-------- Materials provided

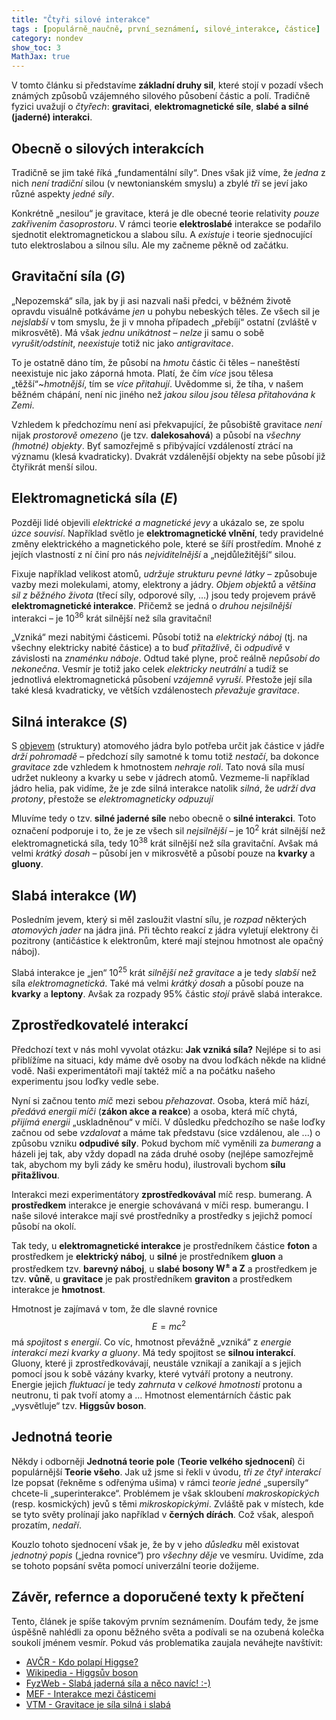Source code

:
 ```yaml
---
title: "Čtyři silové interakce"
tags : [populárně_naučně, první_seznámení, silové_interakce, částice]
category: nondev
show_toc: 3
MathJax: true
---
```


V tomto článku si představíme **základní druhy sil**, které stojí v pozadí všech známých způsobů vzájemného silového působení částic a polí. Tradičně fyzici uvažují o _čtyřech_: **gravitaci**, **elektromagnetické síle**, **slabé a silné (jaderné) interakci**.

<!--more-->

## Obecně o silových interakcích

Tradičně se jim také říká „fundamentální síly“. Dnes však již víme, že _jedna_ z nich _není tradiční_ silou (v newtonianském smyslu) a zbylé _tři_ se jeví jako různé aspekty _jedné síly_.

Konkrétně „nesilou“ je gravitace, která je dle obecné teorie relativity _pouze zakřivením časoprostoru_. V rámci teorie **elektroslabé** interakce se podařilo sjednotit elektromagnetickou a slabou sílu. A _existuje_ i teorie sjednocující tuto elektroslabou a silnou sílu. Ale my začneme pěkně od začátku.

## Gravitační síla (_G_)

„Nepozemská“ síla, jak by ji asi nazvali naši předci, v běžném životě opravdu visuálně potkáváme _jen_ u pohybu nebeských těles. Ze všech sil je _nejslabší_ v tom smyslu, že ji v mnoha případech „přebíjí“ ostatní (zvláště v mikrosvětě). Má však _jednu unikátnost_ – _nelze_ ji samu o sobě _vyrušit/odstínit_, _neexistuje_ totiž nic jako _antigravitace_.

To je ostatně dáno tím, že působí na _hmotu_ částic či těles – naneštěstí neexistuje nic jako záporná hmota. Platí, že čím _více_ jsou tělesa „těžší“~_hmotnější_, tím se _více přitahují_. Uvědomme si, že tíha, v našem běžném chápání, není nic jiného než _jakou silou jsou tělesa přitahována k Zemi_.

Vzhledem k předchozímu není asi překvapující, že působiště gravitace _není_ nijak _prostorově omezeno_ (je tzv. **dalekosahová**) a působí na _všechny (hmotné) objekty_. Byť samozřejmě s přibývající vzdáleností ztrácí na významu (klesá kvadraticky). Dvakrát vzdálenější objekty na sebe působí již čtyřikrát menší silou.

## Elektromagnetická síla (_E_)

Později lidé objevili _elektrické a magnetické jevy_ a ukázalo se, ze spolu _úzce souvisí_. Například světlo je **elektromagnetické vlnění**, tedy pravidelné změny elektrického a magnetického pole, které se šíří prostředím. Mnohé z jejích vlastností z ní činí pro nás _nejviditelnější_ a „nejdůležitější“ silou.

Fixuje například velikost atomů, _udržuje strukturu pevné látky_ – způsobuje vazby mezi molekulami, atomy, elektrony a jádry. _Objem objektů_ a _většina sil z běžného života_ (třecí síly, odporové síly, …) jsou tedy projevem právě **elektromagnetické interakce**. Přičemž se jedná o _druhou nejsilnější_ interakci – je 10<sup>36</sup> krát silnější než síla gravitační!

„Vzniká“ mezi nabitými částicemi. Působí totiž na _elektrický náboj_ (tj. na všechny elektricky nabité částice) a to buď _přitažlivě_, či _odpudivě_ v závislosti na _znaménku náboje_. Odtud také plyne, proč reálně _nepůsobí do nekonečna_. Vesmír je totiž jako celek _elektricky neutrální_ a tudíž se jednotlivá elektromagnetická působení _vzájemně vyruší_. Přestože její síla také klesá kvadraticky, ve větších vzdálenostech _převažuje gravitace_.

## Silná interakce (_S_)

S [objevem](http://fyzika.jreichl.com/main.article/view/710-objev-atomoveho-jadra "MEF - Objev atomového jádra") (struktury) atomového jádra bylo potřeba určit jak částice v jádře _drží pohromadě_ – předchozí síly samotné k tomu totiž _nestačí_, ba dokonce _gravitace_ zde vzhledem k hmotnostem _nehraje roli_. Tato nová síla musí udržet nukleony a kvarky u sebe v jádrech atomů. Vezmeme-li například jádro helia, pak vidíme, že je zde silná interakce natolik _silná_, že _udrží dva protony_, přestože se _elektromagneticky odpuzují_

Mluvíme tedy o tzv. **silné jaderné síle** nebo obecně o **silné interakci**. Toto označení podporuje i to, že je ze všech sil _nejsilnější_ – je 10<sup>2</sup> krát silnější než elektromagnetická síla, tedy 10<sup>38</sup> krát silnější než síla gravitační. Avšak má velmi _krátký dosah_ – působí jen v mikrosvětě a působí pouze na **kvarky** a **gluony**.

## Slabá interakce (_W_)

Posledním jevem, který si měl zasloužit vlastní sílu, je _rozpad_ některých _atomových jader_ na jádra jiná. Při těchto reakcí z jádra vyletují elektrony či pozitrony (antičástice k elektronům, které mají stejnou hmotnost ale opačný náboj).

Slabá interakce je „jen“ 10<sup>25</sup> krát _silnější než gravitace_ a je tedy _slabší_ než síla _elektromagnetická_. Také má velmi _krátký dosah_ a působí pouze na **kvarky** a **leptony**. Avšak za rozpady 95% částic _stojí_ právě slabá interakce.

## Zprostředkovatelé interakcí

Předchozí text v nás mohl vyvolat otázku: **Jak vzniká síla?** Nejlépe si to asi přiblížíme na situaci, kdy máme dvě osoby na dvou loďkách někde na klidné vodě. Naši experimentátoři mají taktéž míč a na počátku našeho experimentu jsou loďky vedle sebe.

Nyní si začnou tento _míč_ mezi sebou _přehazovat_. Osoba, která míč hází, _předává energii míči_ (**zákon akce a reakce**) a osoba, která míč chytá, _přijímá energii_ „uskladněnou“ v míči. V důsledku předchozího se naše loďky začnou od sebe _vzdalovat_ a máme tak představu (sice vzdálenou, ale ...) o způsobu vzniku **odpudivé síly**. Pokud bychom míč vyměnili za _bumerang_ a házeli jej tak, aby vždy dopadl na záda druhé osoby (nejlépe samozřejmě tak, abychom my byli zády ke směru hodu), ilustrovali bychom **sílu přitažlivou**.

Interakci mezi experimentátory **zprostředkovával** míč resp. bumerang. A **prostředkem** interakce je energie schovávaná v míči resp. bumerangu. I naše silové interakce mají své prostředníky a prostředky s jejichž pomocí působí na okolí.

Tak tedy, u **elektromagnetické interakce** je prostředníkem částice **foton** a prostředkem je **elektrický náboj**, u **silné** je prostředníkem **gluon** a prostředkem tzv. **barevný náboj**, u **slabé** **bosony W<sup>±</sup> a Z** a prostředkem je tzv. **vůně**, u **gravitace** je pak prostředníkem **graviton** a prostředkem interakce je **hmotnost**.

Hmotnost je zajímavá v tom, že dle slavné rovnice $$ E = m c^2 $$ má _spojitost s energií_. Co víc, hmotnost převážně „vzniká“ z _energie interakcí mezi kvarky a gluony_. Má tedy spojitost se **silnou interakcí**. Gluony, které ji zprostředkovávají, neustále vznikají a zanikají a s jejich pomocí jsou k sobě vázány kvarky, které vytváří protony a neutrony. Energie jejich _fluktuací_ je tedy _zahrnuta_ v _celkové hmotnosti_ protonu a neutronu, ti pak tvoří atomy a … Hmotnost elementárních částic pak „vysvětluje“ tzv. **Higgsův boson**.

## Jednotná teorie

Někdy i odborněji **Jednotná teorie pole** (**Teorie velkého sjednocení**) či populárnější **Teorie všeho**. Jak už jsme si řekli v úvodu, _tři ze čtyř interakcí_ lze popsat (řekněme s odřenýma ušima) v rámci _teorie jedné_ „supersíly“ chcete-li „superinterakce“. Problémem je však skloubení _makroskopických_ (resp. kosmických) jevů s těmi _mikroskopickými_. Zvláště pak v místech, kde se tyto světy prolínají jako například v **černých dírách**. Což však, alespoň prozatím, _nedaří_.

Kouzlo tohoto sjednocení však je, že by v jeho _důsledku_ měl existovat _jednotný popis_ („jedna rovnice“) pro _všechny děje_ ve vesmíru. Uvidíme, zda se tohoto popsání světa pomocí univerzální teorie dožijeme.

## Závěr, refernce a doporučené texty k přečtení

Tento, článek je spíše takovým prvním seznámením. Doufám tedy, že jsme úspěšně nahlédli za oponu běžného světa a podívali se na ozubená kolečka soukolí jménem vesmír. Pokud vás problematika zaujala neváhejte navštívit:

*   [AVČR - Kdo polapí Higgse?](http://ojs.ujf.cas.cz/~wagner/popclan/higgs/higgs.html "Populárně naučný článek z webu Ústavu jaderné fyziky AVČR")
*   [Wikipedia - Higgsův boson](http://cs.wikipedia.org/wiki/Higgsův_boson "Článek z wikipedie o Higgsově bosonu")
*   [FyzWeb - Slabá jaderná síla a něco navíc! :-)](http://fyzweb.mff.cuni.cz/odpovedna/odpovednashort.htm "Populárně-naučný článek z FyzWebu - MFF UK")
*   [MEF - Interakce mezi částicemi](http://fyzika.jreichl.com/main.article/view/893-interakce-mezi-casticemi "Multimedialní Encyklopedie Fyziky - Část 'Interakce mezi částicemi'")
*   [VTM - Gravitace je síla silná i slabá](http://vtm.e15.cz/gravitace-je-sila-silna-i-slaba "Článek z webu Vědecko-technického magazínu")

----------------

Copy every line of the material in which the word "naučný" occurs.

Written solution ->
*   [AVČR - Kdo polapí Higgse?](http://ojs.ujf.cas.cz/~wagner/popclan/higgs/higgs.html "Populárně naučný článek z webu Ústavu jaderné fyziky AVČR")
*   [FyzWeb - Slabá jaderná síla a něco navíc! :-)](http://fyzweb.mff.cuni.cz/odpovedna/odpovednashort.htm "Populárně-naučný článek z FyzWebu - MFF UK")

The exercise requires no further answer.